The sets and costumes are also nice.
It would be very easy to turn this into a long treatise on porn as reflection of cultural values. I won’t do that. But I will point out that Caligula is part of a proud tradition of mixing sex with comedy. This beer is a jolly one, not a negative one.
This image was the result of a surprisingly precise Google search on my part. And it’s hilarious!
Caligula has never been convincingly put on screen (I’ll make an exception for John Hurt in I, Claudius). How do you play a mad man? I have praised McDowell for giving it the college try, but his Caligula is little more than a petulant child, a seventies version of Joffrey Baratheon. It grates terribly after a while, and there is no Peter Dinklage to soften the proceedings. I can’t exactly complain that there’s no moral weight to what happens on screen (how could there be, after all?) but it would be nice if every once in a while the audience was given a surrogate, someone who could show up to say, “seriously? WTF?”

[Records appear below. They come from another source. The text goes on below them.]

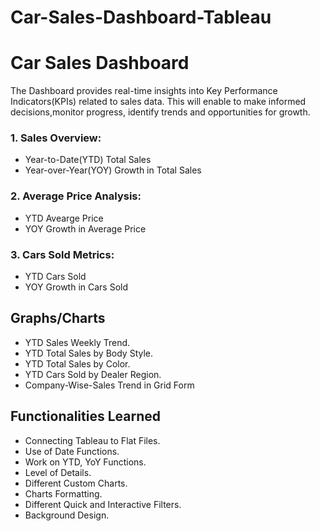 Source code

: # Car-Sales-Dashboard-Tableau
# Car Sales Dashboard
The Dashboard provides real-time insights into Key Performance Indicators(KPIs) related to sales data. This will enable to make informed decisions,monitor progress, identify trends and opportunities for growth.

### 1. Sales Overview:
* Year-to-Date(YTD) Total Sales
* Year-over-Year(YOY) Growth in Total Sales

### 2. Average Price Analysis:
* YTD Avearge Price
* YOY Growth in Average Price

### 3. Cars Sold Metrics:
* YTD Cars Sold
* YOY Growth in Cars Sold

## Graphs/Charts
* YTD Sales Weekly Trend.
* YTD Total Sales by Body Style.
* YTD Total Sales by Color.
* YTD Cars Sold by Dealer Region.
* Company-Wise-Sales Trend in Grid Form

## Functionalities Learned
* Connecting Tableau to Flat Files.
* Use of Date Functions.
* Work on YTD, YoY Functions.
* Level of Details.
* Different Custom Charts.
* Charts Formatting.
* Different Quick and Interactive Filters.
* Background Design.
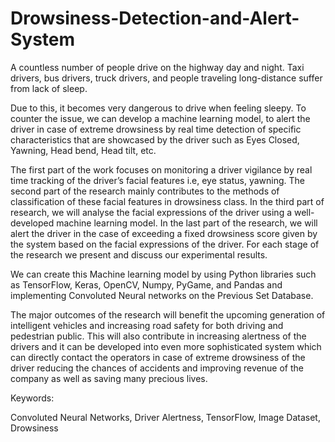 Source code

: # Drowsiness-Detection-and-Alert-System

A countless number of people drive on the highway day and night. Taxi drivers, bus drivers, truck drivers, and people traveling long-distance suffer from lack of sleep. 

Due to this, it becomes very dangerous to drive when feeling sleepy. To counter the issue, we can develop a machine learning model, to alert the driver in case of extreme drowsiness by real time detection of specific characteristics that are showcased by the driver such as Eyes 
Closed, Yawning, Head bend, Head tilt, etc. 

The first part of the work focuses on monitoring a driver vigilance by real time tracking of the driver’s facial features i.e, eye status, yawning. The second part of the research mainly contributes to the methods of classification of these facial features in drowsiness class. In the third part of research, we will analyse the facial expressions of the driver using a well-developed machine learning model. In the last part of the research, we will alert the driver in the case of exceeding a fixed drowsiness score given by the system based on the facial expressions of the driver. For each stage of the research we present and discuss our experimental results. 

We can create this Machine learning model by using Python libraries such as TensorFlow, Keras, OpenCV, Numpy, PyGame, and Pandas and implementing Convoluted Neural networks on the Previous Set Database.

The major outcomes of the research will benefit the upcoming generation of intelligent vehicles and increasing road safety for both driving and pedestrian public. This will also contribute in increasing alertness of the drivers and it can be developed into even more sophisticated system which can directly contact the operators in case of extreme drowsiness of the driver reducing the chances of accidents and improving revenue of the company as well as saving many precious lives.

Keywords:

Convoluted Neural Networks, Driver Alertness, TensorFlow, Image Dataset, Drowsiness
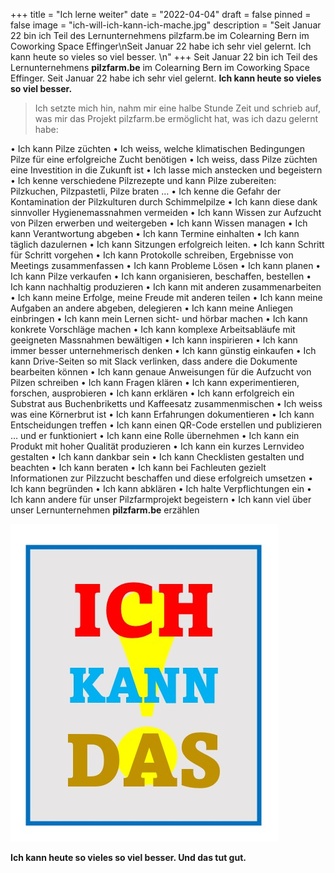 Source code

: +++
title = "Ich lerne weiter"
date = "2022-04-04"
draft = false
pinned = false
image = "ich-will-ich-kann-ich-mache.jpg"
description = "Seit Januar 22 bin ich Teil des Lernunternehmens pilzfarm.be im Colearning Bern im Coworking Space Effinger\nSeit Januar 22 habe ich sehr viel gelernt. Ich kann heute so vieles so viel besser. \n"
+++
Seit Januar 22 bin ich Teil des Lernunternehmens **pilzfarm.be** im Colearning Bern im Coworking Space Effinger.
Seit Januar 22 habe ich sehr viel gelernt. 
**Ich kann heute so vieles so viel besser.**

> Ich setzte mich hin, nahm mir eine halbe Stunde Zeit und schrieb auf, was mir das Projekt pilzfarm.be ermöglicht hat, was ich dazu gelernt habe:

•	Ich kann Pilze züchten
•	Ich weiss, welche klimatischen Bedingungen Pilze für eine erfolgreiche Zucht benötigen
•	Ich weiss, dass Pilze züchten eine Investition in die Zukunft ist
•	Ich lasse mich anstecken und begeistern
•	Ich kenne verschiedene Pilzrezepte und kann Pilze zubereiten: Pilzkuchen, Pilzpastetli, Pilze braten …
•	Ich kenne die Gefahr der Kontamination der Pilzkulturen durch Schimmelpilze
•	Ich kann diese dank sinnvoller Hygienemassnahmen vermeiden
•	Ich kann Wissen zur Aufzucht von Pilzen erwerben und weitergeben
•	Ich kann Wissen managen
•	Ich kann Verantwortung abgeben
•	Ich kann Termine einhalten
•	Ich kann täglich dazulernen
•	Ich kann Sitzungen erfolgreich leiten.
•	Ich kann Schritt für Schritt vorgehen
•	Ich kann Protokolle schreiben, Ergebnisse von Meetings zusammenfassen
•	Ich kann Probleme Lösen
•	Ich kann planen
•	Ich kann Pilze verkaufen
•	Ich kann organisieren, beschaffen, bestellen
•	Ich kann nachhaltig produzieren
•	Ich kann mit anderen zusammenarbeiten
•	Ich kann meine Erfolge, meine Freude mit anderen teilen
•	Ich kann meine Aufgaben an andere abgeben, delegieren
•	Ich kann meine Anliegen einbringen
•	Ich kann mein Lernen sicht- und hörbar machen
•	Ich kann konkrete Vorschläge machen
•	Ich kann komplexe Arbeitsabläufe mit geeigneten Massnahmen bewältigen
•	Ich kann inspirieren
•	Ich kann immer besser unternehmerisch denken
•	Ich kann günstig einkaufen
•	Ich kann Drive-Seiten so mit Slack verlinken, dass andere die Dokumente bearbeiten können
•	Ich kann genaue Anweisungen für die Aufzucht von Pilzen schreiben
•	Ich kann Fragen klären
•	Ich kann experimentieren, forschen, ausprobieren
•	Ich kann erklären
•	Ich kann erfolgreich ein Substrat aus Buchenbriketts und Kaffeesatz zusammenmischen
•	Ich weiss was eine Körnerbrut ist
•	Ich kann Erfahrungen dokumentieren
•	Ich kann Entscheidungen treffen
•	Ich kann einen QR-Code erstellen und publizieren … und er funktioniert
•	Ich kann eine Rolle übernehmen
•	Ich kann ein Produkt mit hoher Qualität produzieren
•	Ich kann ein kurzes Lernvideo gestalten
•	Ich kann dankbar sein
•	Ich kann Checklisten gestalten und beachten
•	Ich kann beraten
•	Ich kann bei Fachleuten gezielt Informationen zur Pilzzucht beschaffen und diese erfolgreich umsetzen
•	Ich kann begründen
•	Ich kann abklären
•	Ich halte Verpflichtungen ein
•	Ich kann andere für unser Pilzfarmprojekt begeistern
•	Ich kann viel über unser Lernunternehmen **pilzfarm.be** erzählen

![](ich-kann-das.jpg)

**Ich kann heute so vieles so viel besser.  Und das tut gut.** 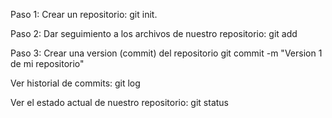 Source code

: Paso 1:
Crear un repositorio: git init.

Paso 2: 
Dar seguimiento a los archivos de nuestro repositorio: git add

Paso 3:
Crear una version (commit) del repositorio
git commit -m "Version 1 de mi repositorio"

Ver historial de commits:
git log

Ver el estado actual de nuestro repositorio:
git status

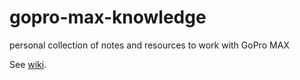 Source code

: # gopro-max-knowledge
personal collection of notes and resources to work with GoPro MAX

See [wiki](https://github.com/victorlin/gopro-max-knowledge/wiki).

The night is dark and full of terrors.
This one goes to Segei Prokofiev, whose “Montagues and Capulets” theme showed up on Dancing With The Stars (which I was watching with my mother), prompting me to say, “oh hey, that’s the music from Caligula!” To which my mother replied, “And how do you know about that movie?” And then I said, “and how do you know about that movie, Mom? Shut up already. God. I can’t wait till I move out! God!” Fuck you, Sergei.
“Who wants to join me in the warm pool filled with teenaged boys?”
I love Peter O’Toole. Maybe one day I will review him in a film I actually like. Dean Koonz’s Phantoms comes to mind.
We lived through “two girls one cup”. Caligula may have been shocking in the years surrounding our births, but today it’s little more than a tribute to what our parents found disturbing. It turns out our parents were/are easily put off. It’s maybe worth watching for the sake of seeing some fine actors ham it up to high heaven, but otherwise the controversy surrounding it, the word of mouth that made it famous, seem like the panicked whispers of an entirely more mellow, entirely more innocent era. This actually makes for good companion viewing with A Clockwork Orange. Clockwork is less graphic, but also much more trenchant.
Bonus Drinking Game
Take a Drink: when John Gielgud’s character finally dies and you can imagine him on the phone offscreen, yelling at his agent.
Do a Shot: when you see the man with an ass in the middle of his stomach. Okay, that is pretty fucked up.
Take a Drink: when you see the death machine and it sort of reminds you of that scene from First Knight, starring Richard Gere.